本発明は、蚊取線香及びこれを用いた害虫防除方法に関するものである。
従来、蚊等の飛翔害虫や吸血性害虫を駆除する方法として、燻煙させて用いる蚊取線香、加熱蒸散させる蚊取りマットや液体式電気蚊取り、あるいは、風力ならびに遠心力を用いる回転式(ファン式)蚊取り、殺虫成分を含む液体を空中に噴霧するスプレー、噴射ガスを利用したエアゾールなどが広く用いられている。屋外での防除にあたっては、人体に直接塗布する人体用忌避剤も用いられており、電池を用いた回転式蚊取りも携帯できるために屋外でも使用できる。とりわけ蚊取線香は燃焼熱により殺虫成分が煙を伴って広がる点で非常に効果的である。近年では園芸ブームやアウトドアブームといった屋外シーンの多様化に伴い、蚊等に悩まされる場面が増えてきている。そのため、屋外で使い勝手が良く、従来の線香より広い空間に対して防除効率の高い製剤が望まれている。

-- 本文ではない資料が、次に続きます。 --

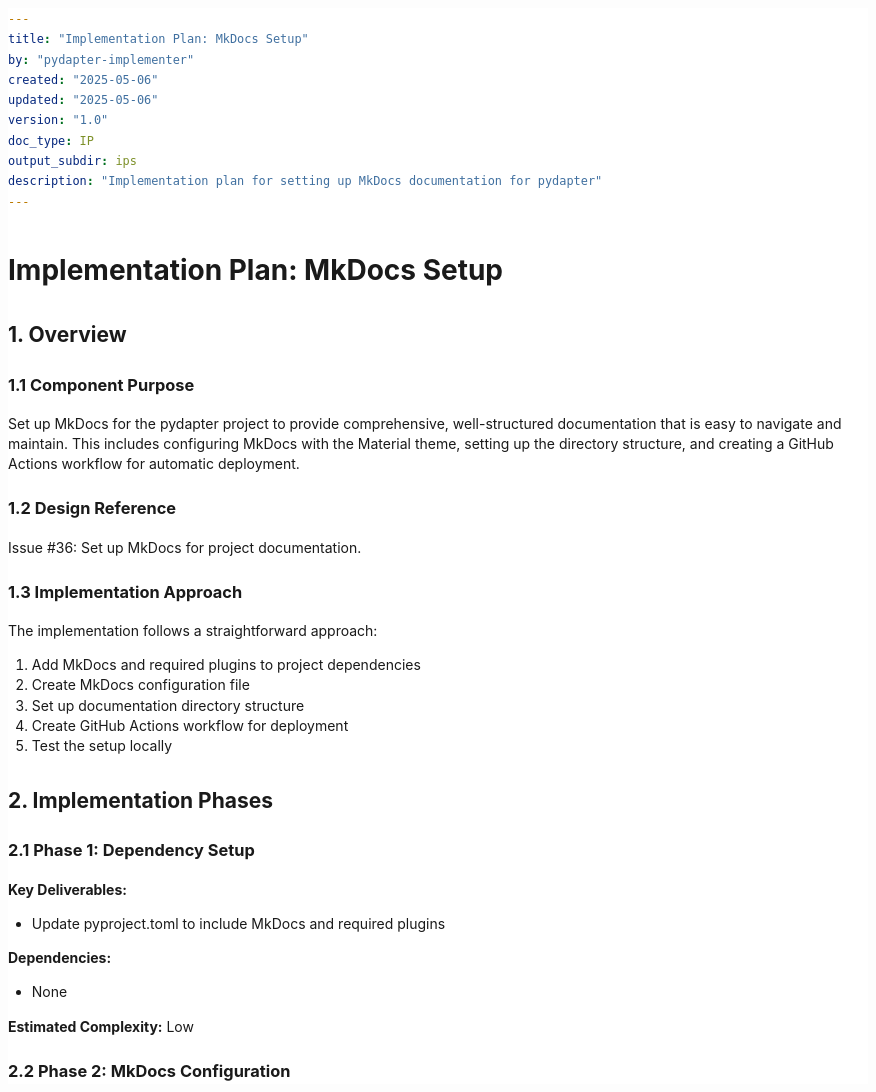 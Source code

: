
 ```yaml
---
title: "Implementation Plan: MkDocs Setup"
by: "pydapter-implementer"
created: "2025-05-06"
updated: "2025-05-06"
version: "1.0"
doc_type: IP
output_subdir: ips
description: "Implementation plan for setting up MkDocs documentation for pydapter"
---
```


# Implementation Plan: MkDocs Setup

## 1. Overview

### 1.1 Component Purpose

Set up MkDocs for the pydapter project to provide comprehensive, well-structured documentation that is easy to navigate and maintain. This includes configuring MkDocs with the Material theme, setting up the directory structure, and creating a GitHub Actions workflow for automatic deployment.

### 1.2 Design Reference

Issue #36: Set up MkDocs for project documentation.

### 1.3 Implementation Approach

The implementation follows a straightforward approach:
1. Add MkDocs and required plugins to project dependencies
2. Create MkDocs configuration file
3. Set up documentation directory structure
4. Create GitHub Actions workflow for deployment
5. Test the setup locally

## 2. Implementation Phases

### 2.1 Phase 1: Dependency Setup

**Key Deliverables:**
- Update pyproject.toml to include MkDocs and required plugins

**Dependencies:**
- None

**Estimated Complexity:** Low

### 2.2 Phase 2: MkDocs Configuration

かかる状況から、蚊取線香についても燃焼性を向上させ、殺虫成分の揮散効率を高めるなどの試みがなされてきた。例えば、特許文献1(特許第4226093号)には、大型筒状形態にして空気取入口を備えることで、着火性、燃焼性及び拡散性を向上できること、さらに流動パラフィンや植物油を配合することによって煙量を増やすことが可能であることが記載されている。このような線香は、従来の渦巻型ではないため、広く市販されている線香立てや線香皿で用いることはできず、使い勝手が悪い。さらに、煙が多すぎると使用場所も制約される。線香直近では多量の煙によって、むしろ作業がしにくく、また携帯できないため、移動しながらの使用には適さない。そこで本発明者らは、これまで燃焼性や拡散性の向上に注力されてきた蚊取線香のコンセプトを見直し、屋外の活動シーンでより使用しやすい蚊取線香の開発に取り組んだ。従来の蚊取線香の煙を単に増やすだけでは、実用時の使い勝手が悪いばかりでなく、有効成分の揮散とその後の拡散は必ずしも十分でなく、従って防除効果の飛躍的な向上が期待できない可能性がある。そこで、防除効率の向上には有効成分を効果的に揮散、拡散させることが必須と考えて、線香の断面積と有効成分の蒸気圧に着目することで、有効成分の揮散、拡散性が向上するという知見を得た。さらに、線香の断面形状と煙量及び拡散性との関係を鋭意検討した結果、本発明が従来品の渦巻線香と同様の燃焼具を使用でき、煙量を視認しやすくなる程度の増加に留め、加えて有効成分を効率よく揮散させ、その後に拡散させるために有用であることを見出した。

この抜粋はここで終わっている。